## ASSIGNED TASK:
Please repeat the whole listing exactly, but leave out any picture it holds.

## MATERIAL FOR THIS EXERCISE:
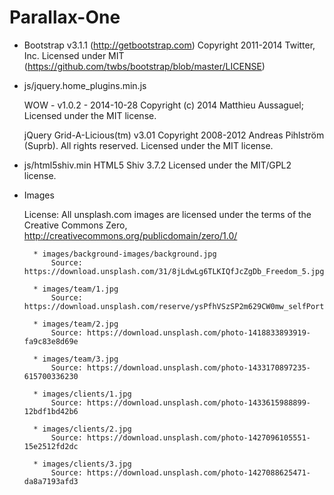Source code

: # Parallax-One






* Bootstrap v3.1.1 (http://getbootstrap.com)
	Copyright 2011-2014 Twitter, Inc.
	Licensed under MIT (https://github.com/twbs/bootstrap/blob/master/LICENSE)

* js/jquery.home_plugins.min.js

	WOW - v1.0.2 - 2014-10-28
	Copyright (c) 2014 Matthieu Aussaguel; 
	Licensed under the MIT license.

	jQuery Grid-A-Licious(tm) v3.01
	Copyright 2008-2012 Andreas Pihlström (Suprb). All rights reserved.
	Licensed under the MIT license.

* js/html5shiv.min
	HTML5 Shiv 3.7.2
	Licensed under the MIT/GPL2 license.


* Images	 
	 
	License: All unsplash.com images are licensed under the terms of the Creative Commons Zero, http://creativecommons.org/publicdomain/zero/1.0/ 	  
	 
		* images/background-images/background.jpg
			Source: https://download.unsplash.com/31/8jLdwLg6TLKIQfJcZgDb_Freedom_5.jpg

	 	* images/team/1.jpg
			Source: https://download.unsplash.com/reserve/ysPfhVSzSP2m629CW0mw_selfPortrait.jpg
			
	 	* images/team/2.jpg
			Source: https://download.unsplash.com/photo-1418833893919-fa9c83e8d69e

	 	* images/team/3.jpg
			Source: https://download.unsplash.com/photo-1433170897235-615700336230

	 	* images/clients/1.jpg
			Source: https://download.unsplash.com/photo-1433615988899-12bdf1bd42b6

	 	* images/clients/2.jpg
			Source: https://download.unsplash.com/photo-1427096105551-15e2512fd2dc

	 	* images/clients/3.jpg
			Source: https://download.unsplash.com/photo-1427088625471-da8a7193afd3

## THE ANSWER:
Source code

: # Parallax-One






* Bootstrap v3.1.1 (http://getbootstrap.com)
	Copyright 2011-2014 Twitter, Inc.
	Licensed under MIT (https://github.com/twbs/bootstrap/blob/master/LICENSE)

* js/jquery.home_plugins.min.js

	WOW - v1.0.2 - 2014-10-28
	Copyright (c) 2014 Matthieu Aussaguel; 
	Licensed under the MIT license.

	jQuery Grid-A-Licious(tm) v3.01
	Copyright 2008-2012 Andreas Pihlström (Suprb). All rights reserved.
	Licensed under the MIT license.

* js/html5shiv.min
	HTML5 Shiv 3.7.2
	Licensed under the MIT/GPL2 license.


* Images	 
	 
	License: All unsplash.com images are licensed under the terms of the Creative Commons Zero, http://creativecommons.org/publicdomain/zero/1.0/ 	  
	 
		* images/background-images/background.jpg
			Source: https://download.unsplash.com/31/8jLdwLg6TLKIQfJcZgDb_Freedom_5.jpg

	 	* images/team/1.jpg
			Source: https://download.unsplash.com/reserve/ysPfhVSzSP2m629CW0mw_selfPortrait.jpg
			
	 	* images/team/2.jpg
			Source: https://download.unsplash.com/photo-1418833893919-fa9c83e8d69e

	 	* images/team/3.jpg
			Source: https://download.unsplash.com/photo-1433170897235-615700336230

	 	* images/clients/1.jpg
			Source: https://download.unsplash.com/photo-1433615988899-12bdf1bd42b6

	 	* images/clients/2.jpg
			Source: https://download.unsplash.com/photo-1427096105551-15e2512fd2dc

	 	* images/clients/3.jpg
			Source: https://download.unsplash.com/photo-1427088625471-da8a7193afd3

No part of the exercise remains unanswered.